DATA SUPPLIED:
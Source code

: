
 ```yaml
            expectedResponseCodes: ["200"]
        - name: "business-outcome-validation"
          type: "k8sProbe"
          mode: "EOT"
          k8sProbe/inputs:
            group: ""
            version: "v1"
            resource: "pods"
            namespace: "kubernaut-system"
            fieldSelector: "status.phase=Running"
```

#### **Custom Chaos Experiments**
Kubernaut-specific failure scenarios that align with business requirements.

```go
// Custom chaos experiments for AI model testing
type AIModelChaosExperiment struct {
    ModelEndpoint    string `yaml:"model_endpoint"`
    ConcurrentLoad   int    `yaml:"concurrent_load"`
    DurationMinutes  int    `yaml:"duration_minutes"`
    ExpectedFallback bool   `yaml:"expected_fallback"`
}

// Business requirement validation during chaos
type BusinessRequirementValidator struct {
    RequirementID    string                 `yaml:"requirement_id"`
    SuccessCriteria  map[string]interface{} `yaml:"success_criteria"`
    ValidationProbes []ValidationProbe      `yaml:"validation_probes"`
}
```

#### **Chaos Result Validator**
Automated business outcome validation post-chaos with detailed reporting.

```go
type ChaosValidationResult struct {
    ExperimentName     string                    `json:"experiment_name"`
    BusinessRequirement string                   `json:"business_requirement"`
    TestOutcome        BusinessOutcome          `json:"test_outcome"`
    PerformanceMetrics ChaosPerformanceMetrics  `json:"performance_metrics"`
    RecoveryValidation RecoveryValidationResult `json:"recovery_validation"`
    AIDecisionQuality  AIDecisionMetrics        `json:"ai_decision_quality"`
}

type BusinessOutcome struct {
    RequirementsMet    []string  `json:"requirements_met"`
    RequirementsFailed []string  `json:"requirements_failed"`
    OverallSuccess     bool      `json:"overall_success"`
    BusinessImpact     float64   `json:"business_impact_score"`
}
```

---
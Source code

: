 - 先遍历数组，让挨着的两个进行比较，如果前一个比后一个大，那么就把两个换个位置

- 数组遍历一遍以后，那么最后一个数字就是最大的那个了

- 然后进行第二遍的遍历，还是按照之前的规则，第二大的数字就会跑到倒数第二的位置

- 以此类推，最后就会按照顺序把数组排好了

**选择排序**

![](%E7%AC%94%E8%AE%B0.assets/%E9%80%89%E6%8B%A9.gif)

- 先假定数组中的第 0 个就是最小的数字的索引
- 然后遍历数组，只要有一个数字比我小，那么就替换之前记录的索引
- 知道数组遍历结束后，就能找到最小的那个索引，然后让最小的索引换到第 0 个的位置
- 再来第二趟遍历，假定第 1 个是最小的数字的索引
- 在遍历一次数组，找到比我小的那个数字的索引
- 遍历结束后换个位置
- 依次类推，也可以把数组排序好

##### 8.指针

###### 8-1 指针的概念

WHAT THE TASK ASKS:
Determine how many of the lines above hold the word "string", and output that number by itself.

SOLUTION TO THE EXERCISE:
7